[CRIU] [PATCH] mount: restore mounts in the root mount namespace
Pavel Emelyanov
xemul at virtuozzo.com
Wed Feb 15 11:34:27 PST 2017
On 02/15/2017 10:25 PM, Andrei Vagin wrote:
> On Wed, Feb 15, 2017 at 10:17:53PM +0300, Pavel Emelyanov wrote:
>> On 02/15/2017 09:53 PM, Andrei Vagin wrote:
>>> On Wed, Feb 15, 2017 at 01:26:52PM +0300, Pavel Emelyanov wrote:
>>>> On 02/15/2017 12:49 AM, Andrei Vagin wrote:
>>>>> From: Andrei Vagin <avagin at virtuozzo.com>
>>>>>
>>>>> Currently mounts are restored in a mount namespace, then
>>>>> this namespace is cloned to create mount namespaces for
>>>>> processes and finaly the first namespace is destroyed after
>>>>> cleaning remap files.
>>>>>
>>>>> But it doesn't work in a case, when we have to open file
>>>>> descriptores to restore mounts (e g to restore bind-mount
>>>>> pty slaves), because on the next iteration criu will not
>>>>> find mounts for this files.
>>>>
>>>> I don't get this. Would you describe the problem in more detail?
>>>
>>> Look at this example:
>>>
>>> The origin mount namespace has a bind mount /dev/pts/0 -> /dev/console
>>>
>>> And one of processes has /dev/ptmx which is linked with /dev/pts/0
>>>
>>> How we restore this construction:
>>> 1. Fork the init process into a new mount namespace (lets call it A)
>>> 2. Restore mounts
>>> - open /dev/ptmx to bind-mount /dev/pts/0 and save the master fd in
>>> fdstore
>>> - bind-mount /dev/pts/0 into /dev/console
>>> 3. Create namespace which will be installed to processes
>>
>> Let's call it B :)
>>
>>> 4. Restore file descriptros
>>> - get the master fd for /dev/pts/0 from fdstore
>>>
>>> This patch change the third step.

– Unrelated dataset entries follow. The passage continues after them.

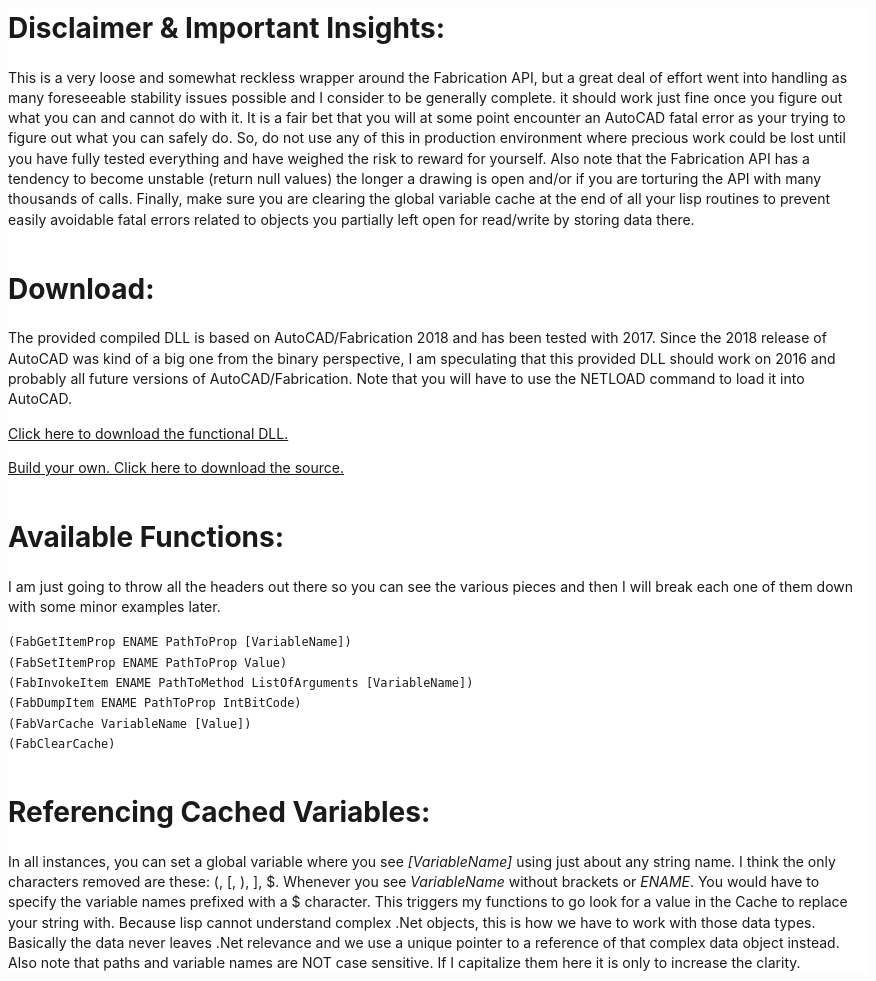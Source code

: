 # Disclaimer & Important Insights:
This is a very loose and somewhat reckless wrapper around the Fabrication API, but a great deal of effort went into handling as many foreseeable stability issues possible and I consider to be generally complete. it should work just fine once you figure out what you can and cannot do with it. It is a fair bet that you will at some point encounter an AutoCAD fatal error as your trying to figure out what you can safely do. So, do not use any of this in production environment where precious work could be lost until you have fully tested everything and have weighed the risk to reward for yourself. Also note that the Fabrication API has a tendency to become unstable (return null values) the longer a drawing is open and/or if you are torturing the API with many thousands of calls. Finally, make sure you are clearing the global variable cache at the end of all your lisp routines to prevent easily avoidable fatal errors related to objects you partially left open for read/write by storing data there.

# Download:
The provided compiled DLL is based on AutoCAD/Fabrication 2018 and has been tested with 2017. Since the 2018 release of AutoCAD was kind of a big one from the binary perspective, I am speculating that this provided DLL should work on 2016 and probably all future versions of AutoCAD/Fabrication. Note that you will have to use the NETLOAD command to load it into AutoCAD.

<a href="https://files.secureserver.net/0sYbQxrp57dxZQ" target="_blank" rel="noopener">Click here to download the functional DLL.</a>

<a href="https://files.secureserver.net/0sj5aoyRugR8p6" target="_blank" rel="noopener">Build your own. Click here to download the source.</a>

# Available Functions:
I am just going to throw all the headers out there so you can see the various pieces and then I will break each one of them down with some minor examples later.

```lisp
(FabGetItemProp ENAME PathToProp [VariableName])
(FabSetItemProp ENAME PathToProp Value)
(FabInvokeItem ENAME PathToMethod ListOfArguments [VariableName])
(FabDumpItem ENAME PathToProp IntBitCode)
(FabVarCache VariableName [Value])
(FabClearCache)
```

# Referencing Cached Variables:
In all instances, you can set a global variable where you see <em>[VariableName]</em> using just about any string name. I think the only characters removed are these: (, [, ), ], $. Whenever you see <em>VariableName</em> without brackets or <em>ENAME</em>. You would have to specify the variable names prefixed with a $ character. This triggers my functions to go look for a value in the Cache to replace your string with. Because lisp cannot understand complex .Net objects, this is how we have to work with those data types. Basically the data never leaves .Net relevance and we use a unique pointer to a reference of that complex data object instead. Also note that paths and variable names are NOT case sensitive. If I capitalize them here it is only to increase the clarity.
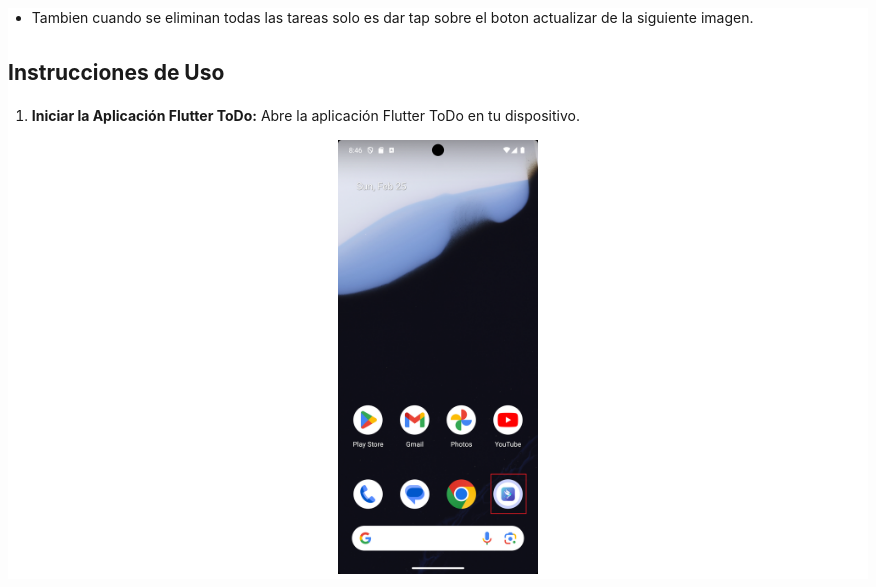 - Tambien cuando se eliminan todas las tareas solo es dar tap sobre el boton actualizar de la siguiente imagen.

## Instrucciones de Uso

1. **Iniciar la Aplicación Flutter ToDo:** Abre la aplicación Flutter ToDo en tu dispositivo.

<p align="center">
  <img src="https://github.com/VictorBejarano/flutter_todo/blob/main/assets/doc/image01.png?raw=true" width="200px">
</p>
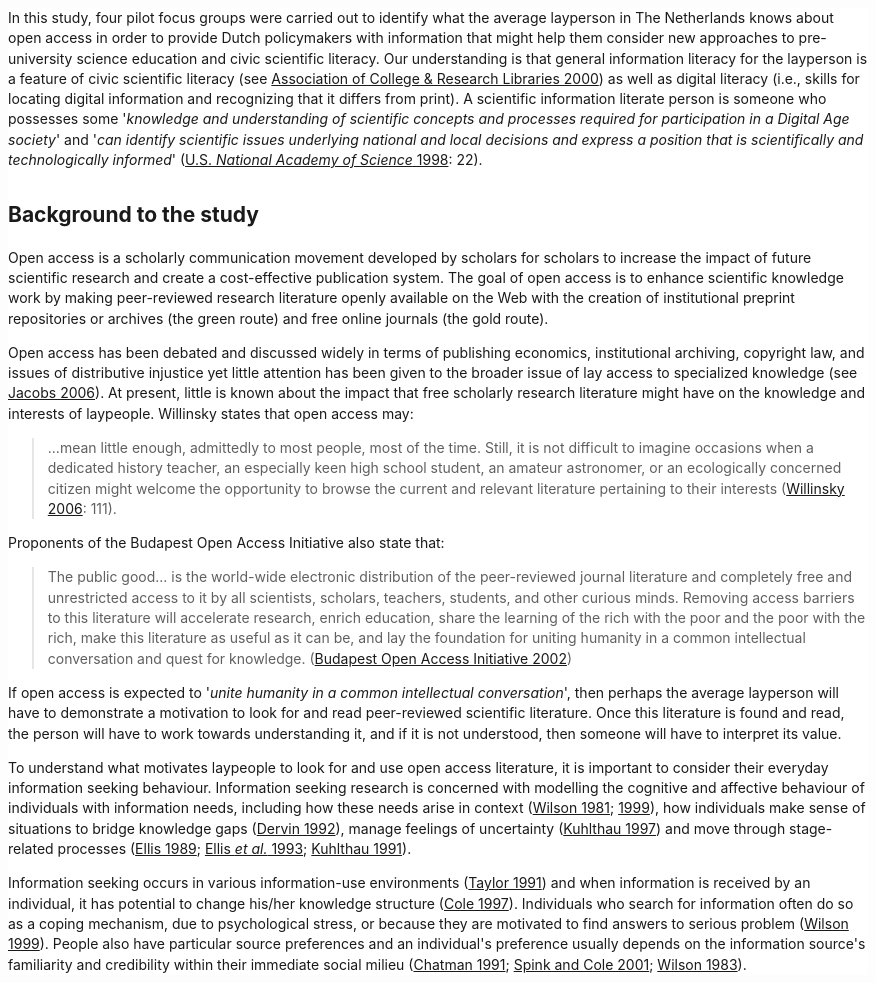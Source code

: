In this study, four pilot focus groups were carried out to identify what the average layperson in The Netherlands knows about open access in order to provide Dutch policymakers with information that might help them consider new approaches to pre-university science education and civic scientific literacy. Our understanding is that general information literacy for the layperson is a feature of civic scientific literacy (see [Association of College & Research Libraries 2000](#ACR00)) as well as digital literacy (i.e., skills for locating digital information and recognizing that it differs from print). A scientific information literate person is someone who possesses some '_knowledge and understanding of scientific concepts and processes required for participation in a Digital Age society_' and '_can identify scientific issues underlying national and local decisions and express a position that is scientifically and technologically informed_' ([U.S. _National Academy of Science_ 1998](#US): 22).

## Background to the study

Open access is a scholarly communication movement developed by scholars for scholars to increase the impact of future scientific research and create a cost-effective publication system. The goal of open access is to enhance scientific knowledge work by making peer-reviewed research literature openly available on the Web with the creation of institutional preprint repositories or archives (the green route) and free online journals (the gold route).

Open access has been debated and discussed widely in terms of publishing economics, institutional archiving, copyright law, and issues of distributive injustice yet little attention has been given to the broader issue of lay access to specialized knowledge (see [Jacobs 2006](#jac06)). At present, little is known about the impact that free scholarly research literature might have on the knowledge and interests of laypeople. Willinsky states that open access may:

> ...mean little enough, admittedly to most people, most of the time. Still, it is not difficult to imagine occasions when a dedicated history teacher, an especially keen high school student, an amateur astronomer, or an ecologically concerned citizen might welcome the opportunity to browse the current and relevant literature pertaining to their interests ([Willinsky 2006](#wil06): 111).

Proponents of the Budapest Open Access Initiative also state that:

> The public good... is the world-wide electronic distribution of the peer-reviewed journal literature and completely free and unrestricted access to it by all scientists, scholars, teachers, students, and other curious minds. Removing access barriers to this literature will accelerate research, enrich education, share the learning of the rich with the poor and the poor with the rich, make this literature as useful as it can be, and lay the foundation for uniting humanity in a common intellectual conversation and quest for knowledge. ([Budapest Open Access Initiative 2002](#bud02))

If open access is expected to '_unite humanity in a common intellectual conversation_', then perhaps the average layperson will have to demonstrate a motivation to look for and read peer-reviewed scientific literature. Once this literature is found and read, the person will have to work towards understanding it, and if it is not understood, then someone will have to interpret its value.

To understand what motivates laypeople to look for and use open access literature, it is important to consider their everyday information seeking behaviour. Information seeking research is concerned with modelling the cognitive and affective behaviour of individuals with information needs, including how these needs arise in context ([Wilson 1981](#wil81); [1999](#wil99)), how individuals make sense of situations to bridge knowledge gaps ([Dervin 1992](#der92)), manage feelings of uncertainty ([Kuhlthau 1997](#kuh97)) and move through stage-related processes ([Ellis 1989](#ell89); [Ellis _et al._ 1993](#ell93); [Kuhlthau 1991](#kuh91)).

Information seeking occurs in various information-use environments ([Taylor 1991](#tay91)) and when information is received by an individual, it has potential to change his/her knowledge structure ([Cole 1997](#col97)). Individuals who search for information often do so as a coping mechanism, due to psychological stress, or because they are motivated to find answers to serious problem ([Wilson 1999](#wil99)). People also have particular source preferences and an individual's preference usually depends on the information source's familiarity and credibility within their immediate social milieu ([Chatman 1991](#cha91); [Spink and Cole 2001](#spi01); [Wilson 1983](#wil83)).
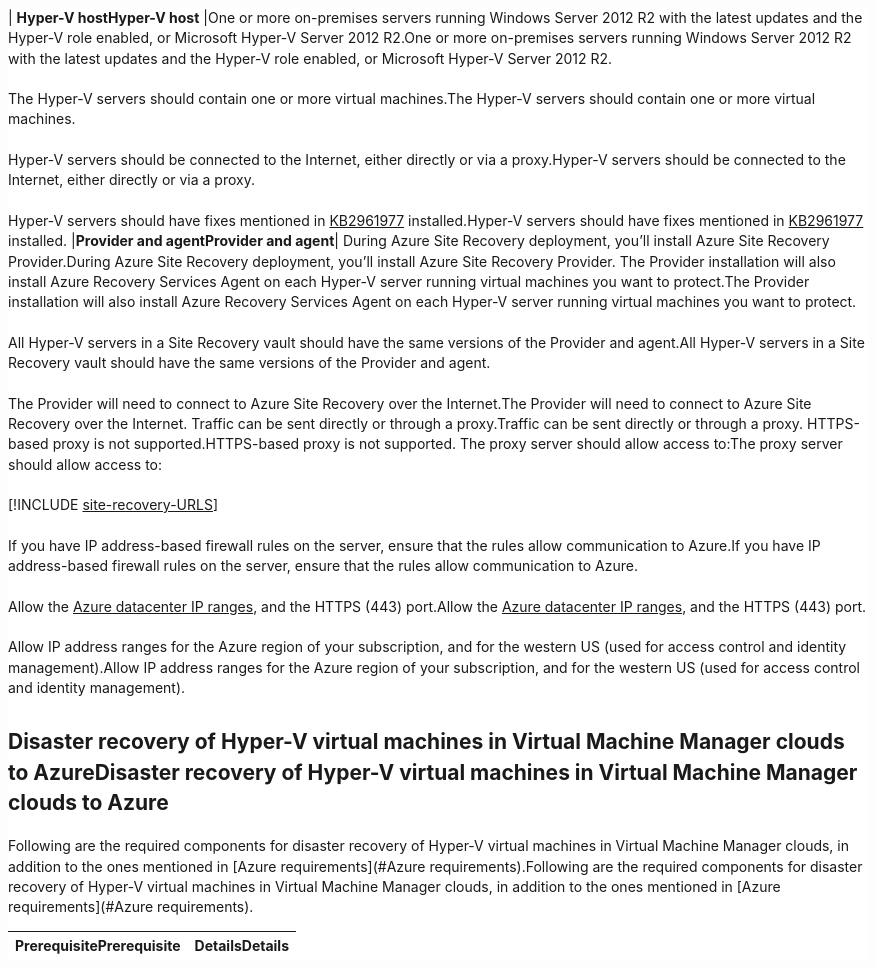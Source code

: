 | <span data-ttu-id="47ddc-187">**Hyper-V host**</span><span class="sxs-lookup"><span data-stu-id="47ddc-187">**Hyper-V host**</span></span> |<span data-ttu-id="47ddc-188">One or more on-premises servers running Windows Server 2012 R2 with the latest updates and the Hyper-V role enabled, or Microsoft Hyper-V Server 2012 R2.</span><span class="sxs-lookup"><span data-stu-id="47ddc-188">One or more on-premises servers running Windows Server 2012 R2 with the latest updates and the Hyper-V role enabled, or Microsoft Hyper-V Server 2012 R2.</span></span><br/><br/><span data-ttu-id="47ddc-189">The Hyper-V servers should contain one or more virtual machines.</span><span class="sxs-lookup"><span data-stu-id="47ddc-189">The Hyper-V servers should contain one or more virtual machines.</span></span><br/><br/><span data-ttu-id="47ddc-190">Hyper-V servers should be connected to the Internet, either directly or via a proxy.</span><span class="sxs-lookup"><span data-stu-id="47ddc-190">Hyper-V servers should be connected to the Internet, either directly or via a proxy.</span></span><br/><br/><span data-ttu-id="47ddc-191">Hyper-V servers should have fixes mentioned in [KB2961977](https://support.microsoft.com/kb/2961977) installed.</span><span class="sxs-lookup"><span data-stu-id="47ddc-191">Hyper-V servers should have fixes mentioned in [KB2961977](https://support.microsoft.com/kb/2961977) installed.</span></span>
|<span data-ttu-id="47ddc-192">**Provider and agent**</span><span class="sxs-lookup"><span data-stu-id="47ddc-192">**Provider and agent**</span></span>| <span data-ttu-id="47ddc-193">During Azure Site Recovery deployment, you’ll install Azure Site Recovery Provider.</span><span class="sxs-lookup"><span data-stu-id="47ddc-193">During Azure Site Recovery deployment, you’ll install Azure Site Recovery Provider.</span></span> <span data-ttu-id="47ddc-194">The Provider installation will also install Azure Recovery Services Agent on each Hyper-V server running virtual machines you want to protect.</span><span class="sxs-lookup"><span data-stu-id="47ddc-194">The Provider installation will also install Azure Recovery Services Agent on each Hyper-V server running virtual machines you want to protect.</span></span> <br/><br/><span data-ttu-id="47ddc-195">All Hyper-V servers in a Site Recovery vault should have the same versions of the Provider and agent.</span><span class="sxs-lookup"><span data-stu-id="47ddc-195">All Hyper-V servers in a Site Recovery vault should have the same versions of the Provider and agent.</span></span><br/><br/><span data-ttu-id="47ddc-196">The Provider will need to connect to Azure Site Recovery over the Internet.</span><span class="sxs-lookup"><span data-stu-id="47ddc-196">The Provider will need to connect to Azure Site Recovery over the Internet.</span></span> <span data-ttu-id="47ddc-197">Traffic can be sent directly or through a proxy.</span><span class="sxs-lookup"><span data-stu-id="47ddc-197">Traffic can be sent directly or through a proxy.</span></span> <span data-ttu-id="47ddc-198">HTTPS-based proxy is not supported.</span><span class="sxs-lookup"><span data-stu-id="47ddc-198">HTTPS-based proxy is not supported.</span></span> <span data-ttu-id="47ddc-199">The proxy server should allow access to:</span><span class="sxs-lookup"><span data-stu-id="47ddc-199">The proxy server should allow access to:</span></span><br/><br/> [!INCLUDE [site-recovery-URLS](../../includes/site-recovery-URLS.md)]<br/><br/><span data-ttu-id="47ddc-200">If you have IP address-based firewall rules on the server, ensure that the rules allow communication to Azure.</span><span class="sxs-lookup"><span data-stu-id="47ddc-200">If you have IP address-based firewall rules on the server, ensure that the rules allow communication to Azure.</span></span><br/><br/> <span data-ttu-id="47ddc-201">Allow the [Azure datacenter IP ranges](https://www.microsoft.com/download/confirmation.aspx?id=41653), and the HTTPS (443) port.</span><span class="sxs-lookup"><span data-stu-id="47ddc-201">Allow the [Azure datacenter IP ranges](https://www.microsoft.com/download/confirmation.aspx?id=41653), and the HTTPS (443) port.</span></span><br/><br/> <span data-ttu-id="47ddc-202">Allow IP address ranges for the Azure region of your subscription, and for the western US (used for access control and identity management).</span><span class="sxs-lookup"><span data-stu-id="47ddc-202">Allow IP address ranges for the Azure region of your subscription, and for the western US (used for access control and identity management).</span></span>


## <a name="disaster-recovery-of-hyper-v-virtual-machines-in-virtual-machine-manager-clouds-to-azure"></a><span data-ttu-id="47ddc-203">Disaster recovery of Hyper-V virtual machines in Virtual Machine Manager clouds to Azure</span><span class="sxs-lookup"><span data-stu-id="47ddc-203">Disaster recovery of Hyper-V virtual machines in Virtual Machine Manager clouds to Azure</span></span>

<span data-ttu-id="47ddc-204">Following are the required components for disaster recovery of Hyper-V virtual machines in Virtual Machine Manager clouds, in addition to the ones mentioned in [Azure requirements](#Azure requirements).</span><span class="sxs-lookup"><span data-stu-id="47ddc-204">Following are the required components for disaster recovery of Hyper-V virtual machines in Virtual Machine Manager clouds, in addition to the ones mentioned in [Azure requirements](#Azure requirements).</span></span>

| <span data-ttu-id="47ddc-205">**Prerequisite**</span><span class="sxs-lookup"><span data-stu-id="47ddc-205">**Prerequisite**</span></span> | <span data-ttu-id="47ddc-206">**Details**</span><span class="sxs-lookup"><span data-stu-id="47ddc-206">**Details**</span></span> |
| --- | --- |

You can see that we open a file
>>> desctriptor in the A namespace, so if we don't intall it to one of
>>> processes, it will be extern next time, becase criu will not be able to
>>> find its mount by mntid.
>>
>> So the problem I see from this description is that in fdstore we keep
>> the descriptor for A, while should for B. Is that correct?
>
> or A should be installed as a restore namespace, what I do in this
> patch.
Yes, but ... with the need for yet another "stage" :\ Maybe fixing fdstore
fd would be simpler?
BTW, why do you say fdstore, we don't keep mnt ns fds in fdstore, do we?
>>
>>> Currently CRIU uses the A namespace to clean up remap files and clone
>>> this namespace to restore namespaces for processes.
>>>
>>> With this patch, the A namespace will be used as a root mount namespace
>>> and we will clone it to create a mount namespace, which will be used to
>>> clean up remap files.
>>>
>>>>
>>>>> In this patch the first namespace is restored as the root
>>>>> mount namespace and we clone the first namespace to create
>>>>> a namespace whichc is used to clean remap files.
>>>>>
>>>>> $ ./zdtm.py run -t zdtm/static/pty-console --iter 5
>>>>> ====================== Run zdtm/static/pty-console in ns =======================
>>>>> Start test
>>>>> Test is SUID
>>>>> ./pty-console --pidfile=pty-console.pid --outfile=pty-console.out
>>>>> Run criu dump
>>>>> Run criu restore
>>>>> Run criu dump
>>>>> =[log]=> dump/zdtm/static/pty-console/36/2/dump.log
>>>>> ------------------------ grep Error ------------------------
>>>>> (00.106521) Error (criu/files-reg.c:1132): Can't lookup mount=563 for fd=4 path=/ptmx
>>>>> (00.106585) Error (criu/cr-dump.c:1325): Dump files (pid: 70) failed with -1
>>>>> (00.129041) Error (criu/cr-dump.c:1674): Dumping FAILED.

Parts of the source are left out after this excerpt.